▶ **EXERCISE DATA**:
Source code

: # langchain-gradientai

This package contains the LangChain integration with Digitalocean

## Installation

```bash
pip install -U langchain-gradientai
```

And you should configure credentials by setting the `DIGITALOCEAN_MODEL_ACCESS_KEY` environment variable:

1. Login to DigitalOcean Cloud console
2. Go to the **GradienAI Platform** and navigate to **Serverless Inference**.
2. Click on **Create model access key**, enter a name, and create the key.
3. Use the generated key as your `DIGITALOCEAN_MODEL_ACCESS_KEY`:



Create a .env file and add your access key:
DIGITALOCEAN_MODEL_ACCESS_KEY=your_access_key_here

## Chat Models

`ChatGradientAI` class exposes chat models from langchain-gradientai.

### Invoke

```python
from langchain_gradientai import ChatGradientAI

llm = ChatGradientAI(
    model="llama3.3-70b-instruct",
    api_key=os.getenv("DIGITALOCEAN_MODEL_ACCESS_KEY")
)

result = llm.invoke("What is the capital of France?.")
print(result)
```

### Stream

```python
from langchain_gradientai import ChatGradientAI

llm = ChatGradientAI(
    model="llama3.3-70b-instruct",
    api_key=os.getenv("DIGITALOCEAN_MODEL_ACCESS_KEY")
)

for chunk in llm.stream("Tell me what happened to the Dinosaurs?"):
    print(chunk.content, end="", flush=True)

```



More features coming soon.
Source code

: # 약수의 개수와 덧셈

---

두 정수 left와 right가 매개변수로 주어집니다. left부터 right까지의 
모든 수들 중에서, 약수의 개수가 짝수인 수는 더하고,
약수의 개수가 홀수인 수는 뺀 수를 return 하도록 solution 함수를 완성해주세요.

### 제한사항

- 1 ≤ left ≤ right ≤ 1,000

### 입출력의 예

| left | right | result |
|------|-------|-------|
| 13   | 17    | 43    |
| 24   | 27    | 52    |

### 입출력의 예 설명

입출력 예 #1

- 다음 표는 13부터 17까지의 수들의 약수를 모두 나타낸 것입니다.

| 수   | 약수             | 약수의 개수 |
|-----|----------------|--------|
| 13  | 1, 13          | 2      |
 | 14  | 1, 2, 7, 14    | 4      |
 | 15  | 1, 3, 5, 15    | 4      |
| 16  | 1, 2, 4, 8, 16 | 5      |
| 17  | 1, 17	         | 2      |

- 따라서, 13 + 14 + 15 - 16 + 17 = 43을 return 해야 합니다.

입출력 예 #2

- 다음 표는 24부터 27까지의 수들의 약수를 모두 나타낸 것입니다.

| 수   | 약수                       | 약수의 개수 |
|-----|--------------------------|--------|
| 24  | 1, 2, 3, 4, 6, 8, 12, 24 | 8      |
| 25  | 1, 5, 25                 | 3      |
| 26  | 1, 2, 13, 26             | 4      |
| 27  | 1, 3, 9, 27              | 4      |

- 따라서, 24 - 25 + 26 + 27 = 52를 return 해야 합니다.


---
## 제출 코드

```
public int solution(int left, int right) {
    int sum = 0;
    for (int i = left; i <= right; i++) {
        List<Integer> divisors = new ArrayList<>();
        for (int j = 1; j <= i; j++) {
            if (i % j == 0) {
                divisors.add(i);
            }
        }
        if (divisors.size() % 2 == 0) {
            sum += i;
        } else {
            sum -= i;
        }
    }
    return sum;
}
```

▶ **ACTIVITY**:
Reproduce the listing verbatim.

▶ **TASK RESULT**:
Source code

: # langchain-gradientai

This package contains the LangChain integration with Digitalocean

## Installation

```bash
pip install -U langchain-gradientai
```

And you should configure credentials by setting the `DIGITALOCEAN_MODEL_ACCESS_KEY` environment variable:

1. Login to DigitalOcean Cloud console
2. Go to the **GradienAI Platform** and navigate to **Serverless Inference**.
2. Click on **Create model access key**, enter a name, and create the key.
3. Use the generated key as your `DIGITALOCEAN_MODEL_ACCESS_KEY`:



Create a .env file and add your access key:
DIGITALOCEAN_MODEL_ACCESS_KEY=your_access_key_here

## Chat Models

`ChatGradientAI` class exposes chat models from langchain-gradientai.

### Invoke

```python
from langchain_gradientai import ChatGradientAI

llm = ChatGradientAI(
    model="llama3.3-70b-instruct",
    api_key=os.getenv("DIGITALOCEAN_MODEL_ACCESS_KEY")
)

result = llm.invoke("What is the capital of France?.")
print(result)
```

### Stream

```python
from langchain_gradientai import ChatGradientAI

llm = ChatGradientAI(
    model="llama3.3-70b-instruct",
    api_key=os.getenv("DIGITALOCEAN_MODEL_ACCESS_KEY")
)

for chunk in llm.stream("Tell me what happened to the Dinosaurs?"):
    print(chunk.content, end="", flush=True)

```



More features coming soon.
Source code

: # 약수의 개수와 덧셈

---

두 정수 left와 right가 매개변수로 주어집니다. left부터 right까지의 
모든 수들 중에서, 약수의 개수가 짝수인 수는 더하고,
약수의 개수가 홀수인 수는 뺀 수를 return 하도록 solution 함수를 완성해주세요.

### 제한사항

- 1 ≤ left ≤ right ≤ 1,000

### 입출력의 예

| left | right | result |
|------|-------|-------|
| 13   | 17    | 43    |
| 24   | 27    | 52    |

### 입출력의 예 설명

입출력 예 #1

- 다음 표는 13부터 17까지의 수들의 약수를 모두 나타낸 것입니다.

| 수   | 약수             | 약수의 개수 |
|-----|----------------|--------|
| 13  | 1, 13          | 2      |
 | 14  | 1, 2, 7, 14    | 4      |
 | 15  | 1, 3, 5, 15    | 4      |
| 16  | 1, 2, 4, 8, 16 | 5      |
| 17  | 1, 17	         | 2      |

- 따라서, 13 + 14 + 15 - 16 + 17 = 43을 return 해야 합니다.

입출력 예 #2

- 다음 표는 24부터 27까지의 수들의 약수를 모두 나타낸 것입니다.

| 수   | 약수                       | 약수의 개수 |
|-----|--------------------------|--------|
| 24  | 1, 2, 3, 4, 6, 8, 12, 24 | 8      |
| 25  | 1, 5, 25                 | 3      |
| 26  | 1, 2, 13, 26             | 4      |
| 27  | 1, 3, 9, 27              | 4      |

- 따라서, 24 - 25 + 26 + 27 = 52를 return 해야 합니다.


---
## 제출 코드

```
public int solution(int left, int right) {
    int sum = 0;
    for (int i = left; i <= right; i++) {
        List<Integer> divisors = new ArrayList<>();
        for (int j = 1; j <= i; j++) {
            if (i % j == 0) {
                divisors.add(i);
            }
        }
        if (divisors.size() % 2 == 0) {
            sum += i;
        } else {
            sum -= i;
        }
    }
    return sum;
}
```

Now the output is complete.